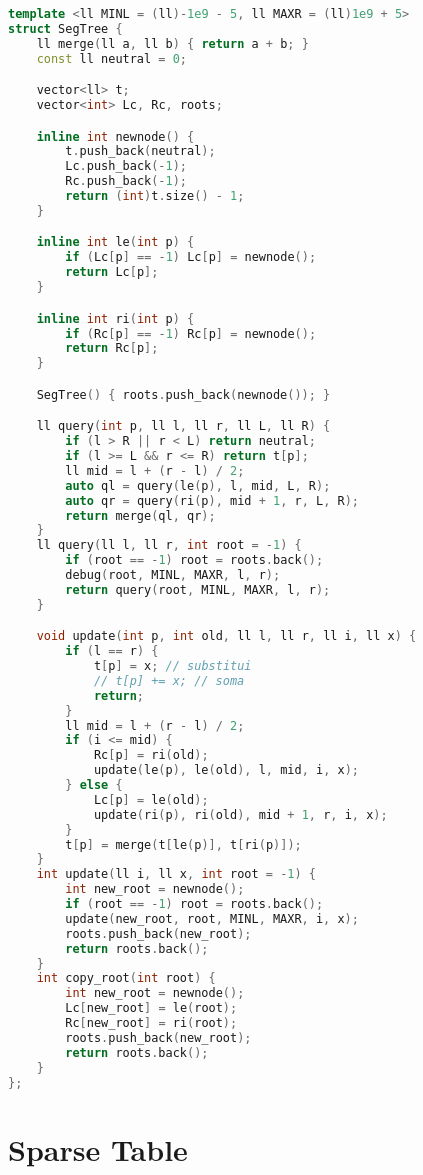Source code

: \documentclass[10pt, a4paper, oneside]{book}
\begin{document}
\begin{lstlisting}[language=C++]
template <ll MINL = (ll)-1e9 - 5, ll MAXR = (ll)1e9 + 5>
struct SegTree {
    ll merge(ll a, ll b) { return a + b; }
    const ll neutral = 0;

    vector<ll> t;
    vector<int> Lc, Rc, roots;

    inline int newnode() {
        t.push_back(neutral);
        Lc.push_back(-1);
        Rc.push_back(-1);
        return (int)t.size() - 1;
    }

    inline int le(int p) {
        if (Lc[p] == -1) Lc[p] = newnode();
        return Lc[p];
    }

    inline int ri(int p) {
        if (Rc[p] == -1) Rc[p] = newnode();
        return Rc[p];
    }

    SegTree() { roots.push_back(newnode()); }

    ll query(int p, ll l, ll r, ll L, ll R) {
        if (l > R || r < L) return neutral;
        if (l >= L && r <= R) return t[p];
        ll mid = l + (r - l) / 2;
        auto ql = query(le(p), l, mid, L, R);
        auto qr = query(ri(p), mid + 1, r, L, R);
        return merge(ql, qr);
    }
    ll query(ll l, ll r, int root = -1) {
        if (root == -1) root = roots.back();
        debug(root, MINL, MAXR, l, r);
        return query(root, MINL, MAXR, l, r);
    }

    void update(int p, int old, ll l, ll r, ll i, ll x) {
        if (l == r) {
            t[p] = x; // substitui
            // t[p] += x; // soma
            return;
        }
        ll mid = l + (r - l) / 2;
        if (i <= mid) {
            Rc[p] = ri(old);
            update(le(p), le(old), l, mid, i, x);
        } else {
            Lc[p] = le(old);
            update(ri(p), ri(old), mid + 1, r, i, x);
        }
        t[p] = merge(t[le(p)], t[ri(p)]);
    }
    int update(ll i, ll x, int root = -1) {
        int new_root = newnode();
        if (root == -1) root = roots.back();
        update(new_root, root, MINL, MAXR, i, x);
        roots.push_back(new_root);
        return roots.back();
    }
    int copy_root(int root) {
        int new_root = newnode();
        Lc[new_root] = le(root);
        Rc[new_root] = ri(root);
        roots.push_back(new_root);
        return roots.back();
    }
};\end{lstlisting}
\hfill

\section{Sparse Table}
\end{document}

• Exercise description: A complete answer reproduces every line of the records in which the word "newnode" occurs.

• Task result:
    inline int newnode() {
        if (Lc[p] == -1) Lc[p] = newnode();
        if (Rc[p] == -1) Rc[p] = newnode();
    SegTree() { roots.push_back(newnode()); }
        int new_root = newnode();
        int new_root = newnode();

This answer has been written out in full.